Adult patients with nosocomial pneumonia: epidemiology, diagnosis, and treatment

Klaus Dalhoff, Santiago Ewig, Marianne Abele-Horn, Stefan Andreas, Torsten T Bauer, Heike von Baum, Maria Deja, Petra Gastmeier, Sören Gatermann, Herwig Gerlach, Beatrice Grabein, Gert Höffken, Winfried Kern, Evelyn Kramme, Christoph Lange, Joachim Lorenz, Konstantin Mayer, Irit Nachtigall, Matthias Pletz, Gernot Rohde, Simone Rosseau, Bernhard Schaaf, Reiner Schaumann, Dirk Schreiter, Hartwig Schütte, Harald Seifert, Helmut Sitter, Claudia Spies, Tobias Welte
Deutsches Ärzteblatt International 2013, 110 (38): 634-40

BACKGROUND: Nosocomial pneumonia is among the most common types of infection in hospitalized patients. The increasing prevalence of multi-drug resistant organisms (MDROs) in recent years points to the need for an up-to-date clinical guideline.

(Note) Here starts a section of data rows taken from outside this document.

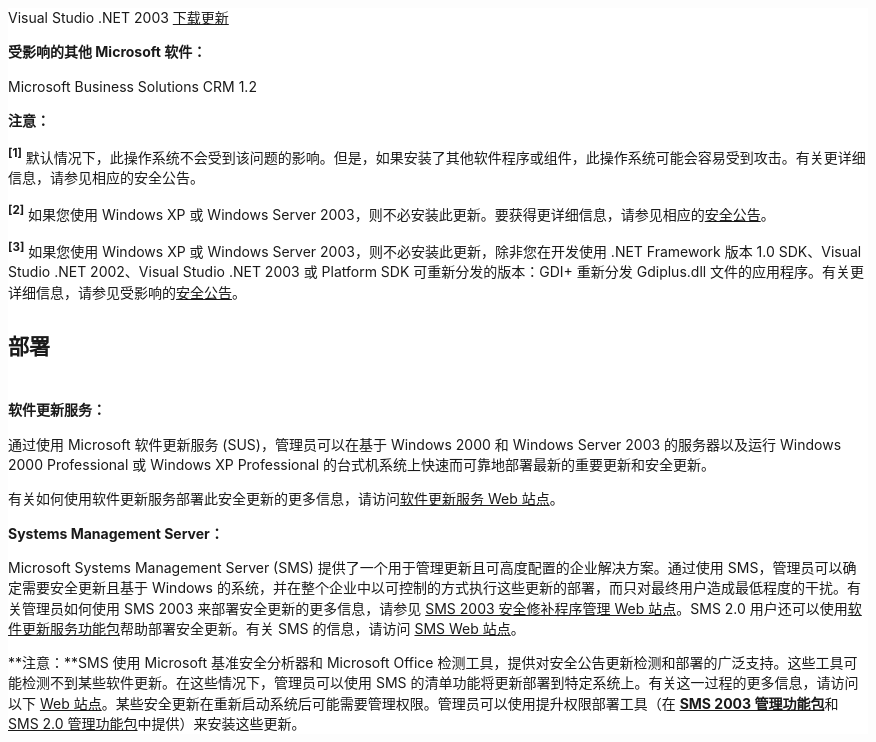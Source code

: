 <td style="border:1px solid black;"></td>
<td style="border:1px solid black;"></td>
</tr>  
<tr class="even">
<td style="border:1px solid black;">Visual Studio .NET 2003</td>
<td style="border:1px solid black;"></td>
<td style="border:1px solid black;"><a href="http://www.microsoft.com/downloads/details.aspx?displaylang=zh-cn&amp;familyid=659ca40e-808d-431d-a7d3-33bc3ace922d">下载更新</a></td>
</tr>  
<tr class="odd">
<td style="border:1px solid black;"><p><strong>受影响的其他 Microsoft 软件：</strong></p></td>
<td style="border:1px solid black;"></td>
<td style="border:1px solid black;"></td>
</tr>  
<tr class="even">
<td style="border:1px solid black;">Microsoft Business Solutions CRM 1.2</td>
<td style="border:1px solid black;"></td>
<td style="border:1px solid black;"></td>
</tr>  
</tbody>  
</table>
  
**注意：**
  
**<sup>[1]</sup>** 默认情况下，此操作系统不会受到该问题的影响。但是，如果安装了其他软件程序或组件，此操作系统可能会容易受到攻击。有关更详细信息，请参见相应的安全公告。
  
**<sup>[2]</sup>** 如果您使用 Windows XP 或 Windows Server 2003，则不必安装此更新。要获得更详细信息，请参见相应的[安全公告](http://www.microsoft.com/china/technet/security/default.asp)。
  
**<sup>[3]</sup>** 如果您使用 Windows XP 或 Windows Server 2003，则不必安装此更新，除非您在开发使用 .NET Framework 版本 1.0 SDK、Visual Studio .NET 2002、Visual Studio .NET 2003 或 Platform SDK 可重新分发的版本：GDI+ 重新分发 Gdiplus.dll 文件的应用程序。有关更详细信息，请参见受影响的[安全公告](http://www.microsoft.com/china/technet/security/default.asp)。
  
部署  
----
  
<span></span>  
**软件更新服务：**
  
通过使用 Microsoft 软件更新服务 (SUS)，管理员可以在基于 Windows 2000 和 Windows Server 2003 的服务器以及运行 Windows 2000 Professional 或 Windows XP Professional 的台式机系统上快速而可靠地部署最新的重要更新和安全更新。
  
有关如何使用软件更新服务部署此安全更新的更多信息，请访问[软件更新服务 Web 站点](http://go.microsoft.com/fwlink/?linkid=21133)。
  
**Systems Management Server：**
  
Microsoft Systems Management Server (SMS) 提供了一个用于管理更新且可高度配置的企业解决方案。通过使用 SMS，管理员可以确定需要安全更新且基于 Windows 的系统，并在整个企业中以可控制的方式执行这些更新的部署，而只对最终用户造成最低程度的干扰。有关管理员如何使用 SMS 2003 来部署安全更新的更多信息，请参见 [SMS 2003 安全修补程序管理 Web 站点](http://www.microsoft.com/smserver/evaluation/capabilities/patch.asp)。SMS 2.0 用户还可以使用[软件更新服务功能包](http://www.microsoft.com/smserver/downloads/20/featurepacks/suspack/)帮助部署安全更新。有关 SMS 的信息，请访问 [SMS Web 站点](http://www.microsoft.com/china/smserver/default.asp)。
  
**注意：**SMS 使用 Microsoft 基准安全分析器和 Microsoft Office 检测工具，提供对安全公告更新检测和部署的广泛支持。这些工具可能检测不到某些软件更新。在这些情况下，管理员可以使用 SMS 的清单功能将更新部署到特定系统上。有关这一过程的更多信息，请访问以下 [Web 站点](http://www.microsoft.com/technet/prodtechnol/sms/sms2003/patchupdate.mspx)。某些安全更新在重新启动系统后可能需要管理权限。管理员可以使用提升权限部署工具（在 [**SMS 2003 管理功能包**](http://www.microsoft.com/smserver/downloads/2003/adminpack.asp)和 [SMS 2.0 管理功能包](http://www.microsoft.com/smserver/downloads/20/featurepacks/adminpack/)中提供）来安装这些更新。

METHODS: An interdisciplinary S3 guideline was created on the basis of a systematic literature review in the PubMed and Cochrane Library databases, with assessment and grading of the evidence according to the GRADE system.

RESULTS: 9097 abstracts and 808 articles were screened in full text, and 22 recommendations were issued. It is recommended that any antimicrobial treatment should be preceded by a microbiological diagnostic evaluation with cultures of blood and respiratory samples. The diagnosis of nosocomial pneumonia should be suspected in any patient with a new or worsened pulmonary infiltrate who meets any two of the following three criteria: leucocyte count above 10,000 or below 4000/µL, temperature above 38.3°C, and/or the presence of purulent respiratory secretions. The initially calculated antimicrobial treatment should be begun without delay; it should be oriented to the locally prevailing resistance pattern, and its intensity should be a function of the risk of infection with MDROs. The initial treatment should be combination therapy if there is a high risk of MDRO infection and/or if the patient is in septic shock. In the new guideline, emphasis is laid on a strict de-escalation concept. In particular, antimicrobial treatment usually should not be continued for longer than eight days.

CONCLUSION: The new guideline's recommendations are intended to encourage rational use of antibiotics, so that antimicrobial treatment will be highly effective while the unnecessary selection of multi-drug-resistant organisms will be avoided.